“Mona Lisa and the Blood Moon” convince il pubblico di Venezia 78, ponendosi in prima fila per la vittoria finale del Leone d’Oro.
Poco più di un mese fa, al Festival di Cannes aveva inaspettatamente trionfato “Titane”, il film horror diretto dalla regista francese Julia Ducournau. Ebbene, sembra proprio che anche alla Mostra Internazionale del Cinema di Venezia, tra i grandi favoriti per la vittoria dell’ambito Leone d’Oro ci sia un horror. Ossia, “Mona Lisa and the Blood Moon” di Ana Lily Amirpour, già regista dell’apprezzatissimo film Netflix “The bad batch”, che nel 2016 le valse il Premio speciale della giuria proprio alla Biennale di Venezia.
Protagonista della storia è Mona Lisa (Jeon Jong–seo), una tredicenne asiatica con il poter di costringere gli altri a fare tutto ciò che ella vuole. Una volta fuggita dall’infernale centro per bambini con problemi psichici in cui era stata rinchiusa, incontrerà una serie di singolari personaggi: un poliziotto ossessionato dal desiderio di arrestarla (Craig Robinson); uno spacciatore che ama tenersi in forma (Ed Skrein); e soprattutto Bonnie (Kate Hudson), una lap dancer con figlio a carico, decisa a sfruttare il potere della ragazza.
Dopo “The bad batch”, la regista anglo-americana di origini iraniane, torna a mescolare l’horror con la fantascienza senza rinunciare al suo tipico tratto autoriale.
Nel quinto giorno della kermesse veneziana è quindi “Mona Lisa and the Blood Moon” ad essersi conquistato il plauso di critica e pubblico, nonostante abbia dovuto affrontare la concorrenza di “Sundown”, il film con protagonista Tim Roth; e “Illusions Perdues”, diretto da Xavier Giannoli.
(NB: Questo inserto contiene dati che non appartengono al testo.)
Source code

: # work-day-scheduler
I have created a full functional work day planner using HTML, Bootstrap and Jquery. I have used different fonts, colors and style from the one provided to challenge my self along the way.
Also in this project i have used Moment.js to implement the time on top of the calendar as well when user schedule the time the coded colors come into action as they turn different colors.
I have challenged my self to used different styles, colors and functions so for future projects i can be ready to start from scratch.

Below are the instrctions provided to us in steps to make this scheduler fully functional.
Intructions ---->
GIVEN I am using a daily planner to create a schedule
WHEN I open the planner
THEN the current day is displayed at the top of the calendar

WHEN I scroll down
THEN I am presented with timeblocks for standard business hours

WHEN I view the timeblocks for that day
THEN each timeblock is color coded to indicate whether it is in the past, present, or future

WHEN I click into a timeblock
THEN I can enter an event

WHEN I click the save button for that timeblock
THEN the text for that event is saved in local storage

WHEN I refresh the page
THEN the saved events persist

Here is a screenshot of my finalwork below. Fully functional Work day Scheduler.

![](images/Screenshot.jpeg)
Dopo il successo del 2016, la Amirpour torna a Venezia con un’altra pellicola la cui protagonista è un’ eroina che affronta i problemi di una realtà moderna e distorta; come dichiarato da lei stessa sul sito della Biennale di Venezia:
“Crescendo in America, ho sempre avuto la consapevolezza di essere un outsider. Venendo da un altro luogo e parlando una lingua diversa, è stato difficile ambientarmi. I film fantasy che amavo da bambina avevano la capacità di dare potere all’outsider; gli eroi che trovavo in quei film mi facevano uscire dall’ombra e alimentavano la mia ricerca di libertà personale. Nei miei film l’antagonista assoluto è il sistema; il modo in cui ci costringe ad assumere certi comportamenti, incidendo sulla visione che abbiamo gli uni degli altri e sul nostro senso di appartenenza a un luogo. Con Mona Lisa, volevo creare un nuovo tipo di eroe che affronta i problemi di una realtà moderna e distorta. Una favola-avventura per esplorare ciò che la libertà personale rappresenta all’interno di una società caotica, in cui è difficile sentirsi liberi.”
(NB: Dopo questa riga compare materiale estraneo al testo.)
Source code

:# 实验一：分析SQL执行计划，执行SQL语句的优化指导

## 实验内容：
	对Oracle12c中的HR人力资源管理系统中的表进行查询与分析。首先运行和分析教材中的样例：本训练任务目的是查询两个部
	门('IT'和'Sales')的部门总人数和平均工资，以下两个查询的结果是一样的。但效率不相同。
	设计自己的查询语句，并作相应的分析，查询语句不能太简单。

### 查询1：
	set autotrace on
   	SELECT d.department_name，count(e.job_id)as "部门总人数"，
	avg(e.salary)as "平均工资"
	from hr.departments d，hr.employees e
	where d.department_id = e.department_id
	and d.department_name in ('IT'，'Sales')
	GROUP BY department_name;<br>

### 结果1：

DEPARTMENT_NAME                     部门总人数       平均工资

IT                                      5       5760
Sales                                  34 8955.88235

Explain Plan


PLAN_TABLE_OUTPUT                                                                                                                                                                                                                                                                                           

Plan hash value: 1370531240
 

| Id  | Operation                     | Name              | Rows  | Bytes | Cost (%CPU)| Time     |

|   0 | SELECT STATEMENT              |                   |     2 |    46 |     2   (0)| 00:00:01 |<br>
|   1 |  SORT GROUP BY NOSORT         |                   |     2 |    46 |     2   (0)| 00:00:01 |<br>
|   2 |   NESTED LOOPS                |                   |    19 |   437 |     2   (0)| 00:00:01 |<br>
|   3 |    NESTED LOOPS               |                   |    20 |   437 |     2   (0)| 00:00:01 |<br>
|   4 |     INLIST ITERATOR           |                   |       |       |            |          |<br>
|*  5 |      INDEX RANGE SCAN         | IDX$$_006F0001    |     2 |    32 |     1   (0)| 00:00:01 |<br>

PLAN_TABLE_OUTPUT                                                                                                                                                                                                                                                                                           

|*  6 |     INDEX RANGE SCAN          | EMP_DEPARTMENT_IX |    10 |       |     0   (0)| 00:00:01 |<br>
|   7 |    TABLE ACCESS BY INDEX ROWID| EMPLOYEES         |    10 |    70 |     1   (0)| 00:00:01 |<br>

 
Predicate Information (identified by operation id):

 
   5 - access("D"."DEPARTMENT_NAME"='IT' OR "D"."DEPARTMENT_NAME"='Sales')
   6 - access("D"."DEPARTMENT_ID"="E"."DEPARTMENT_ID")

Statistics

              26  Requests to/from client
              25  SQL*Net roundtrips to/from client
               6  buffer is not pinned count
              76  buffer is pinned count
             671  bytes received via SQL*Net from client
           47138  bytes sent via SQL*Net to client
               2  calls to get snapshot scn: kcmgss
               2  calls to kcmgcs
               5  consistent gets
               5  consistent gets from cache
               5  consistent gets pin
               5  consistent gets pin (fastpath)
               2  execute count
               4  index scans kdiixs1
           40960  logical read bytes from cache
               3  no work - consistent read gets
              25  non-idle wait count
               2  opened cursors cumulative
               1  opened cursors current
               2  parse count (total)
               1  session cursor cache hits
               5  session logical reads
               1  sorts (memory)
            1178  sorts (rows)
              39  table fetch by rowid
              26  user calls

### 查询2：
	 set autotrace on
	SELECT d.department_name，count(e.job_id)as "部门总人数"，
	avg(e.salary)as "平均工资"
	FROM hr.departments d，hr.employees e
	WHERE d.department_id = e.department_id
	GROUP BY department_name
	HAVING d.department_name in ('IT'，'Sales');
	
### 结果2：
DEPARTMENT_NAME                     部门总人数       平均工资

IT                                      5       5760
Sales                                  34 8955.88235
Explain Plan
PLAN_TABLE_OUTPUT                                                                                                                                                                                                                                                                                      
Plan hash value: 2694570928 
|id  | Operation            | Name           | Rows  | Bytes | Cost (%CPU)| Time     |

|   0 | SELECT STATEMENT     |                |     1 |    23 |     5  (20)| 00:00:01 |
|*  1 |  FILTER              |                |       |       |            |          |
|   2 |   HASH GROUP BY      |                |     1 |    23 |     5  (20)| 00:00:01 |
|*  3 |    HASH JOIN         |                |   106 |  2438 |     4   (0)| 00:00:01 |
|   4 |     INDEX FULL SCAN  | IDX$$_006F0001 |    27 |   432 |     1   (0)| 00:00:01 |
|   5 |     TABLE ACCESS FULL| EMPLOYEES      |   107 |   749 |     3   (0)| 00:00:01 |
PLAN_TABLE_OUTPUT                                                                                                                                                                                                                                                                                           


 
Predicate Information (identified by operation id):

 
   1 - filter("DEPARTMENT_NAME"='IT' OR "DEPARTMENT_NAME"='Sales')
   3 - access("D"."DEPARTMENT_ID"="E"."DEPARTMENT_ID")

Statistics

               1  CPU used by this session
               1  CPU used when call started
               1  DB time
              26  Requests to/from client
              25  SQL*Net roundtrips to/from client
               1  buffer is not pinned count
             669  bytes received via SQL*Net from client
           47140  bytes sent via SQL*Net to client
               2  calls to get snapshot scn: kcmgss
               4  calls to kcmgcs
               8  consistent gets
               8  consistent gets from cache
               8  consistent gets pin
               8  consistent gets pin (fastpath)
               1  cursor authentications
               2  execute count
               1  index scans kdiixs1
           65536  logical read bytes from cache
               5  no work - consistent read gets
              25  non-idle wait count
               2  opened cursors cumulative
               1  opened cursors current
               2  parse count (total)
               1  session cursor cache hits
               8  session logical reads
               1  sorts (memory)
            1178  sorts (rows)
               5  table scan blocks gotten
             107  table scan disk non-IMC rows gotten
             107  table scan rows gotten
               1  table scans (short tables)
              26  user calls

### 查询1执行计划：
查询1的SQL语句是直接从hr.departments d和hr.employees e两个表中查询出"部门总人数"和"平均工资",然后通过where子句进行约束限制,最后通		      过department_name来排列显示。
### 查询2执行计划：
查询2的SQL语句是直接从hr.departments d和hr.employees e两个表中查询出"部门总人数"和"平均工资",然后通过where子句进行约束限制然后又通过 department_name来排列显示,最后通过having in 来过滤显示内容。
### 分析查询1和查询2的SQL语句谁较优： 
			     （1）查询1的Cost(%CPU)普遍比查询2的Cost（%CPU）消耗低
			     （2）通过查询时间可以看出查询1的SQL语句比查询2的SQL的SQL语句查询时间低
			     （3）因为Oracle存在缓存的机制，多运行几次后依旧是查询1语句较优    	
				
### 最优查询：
La Mostra Internazionale del Cinema di Venezia sta dunque entrando nella fase più calda.
Nei giorni passati difatti al Lido sono arrivati illustri personaggi del mondo del cinema internazionale. Come Denis Villenueve assieme a Zendaya, Thimothée Chalamet e tutti gli altri protagonisti dell’attesissimo “Dune”, su cui vige la regola della segretezza fino alla sua data di uscita, ovvero il prossimo 16 settembre 2021.
Inoltre, durante il fine settimana sono state proiettate pellicole che potrebbero dare del filo da torcere a “Mona Lisa and the Blood Moon”, come “Spencer” di Pablo Larraìn, con Kristen Stewart nei panni della bellissima Lady Diana; e “The Lost Daughter”, che sancisce l’esordio alla regia di Maggie Gyllenhaal. Infine, nella città lagunare, sono giunti il regista Edgar Wright e l’attrice Anya Taylor–Joy per presentare (fuori concorso) “Last night in Soho”, un thriller psicologico dalle chiare tinte horror, decisamente lontano dalle precedenti pellicole del regista di “Baby Driver” e “Scott Pilgrim vs The World”. Una pellicola a cui Wrigth tiene molto, come traspare dalle parole riportate su Best Movie:
“Volevo raccontare una storia che, prima di tutto, spaventasse me e sulla quale valesse la pena lavorare per dieci anni. E desideravo girare un film a Soho, nel pieno centro di Londra, dove erano molti anni che non si girava un film”.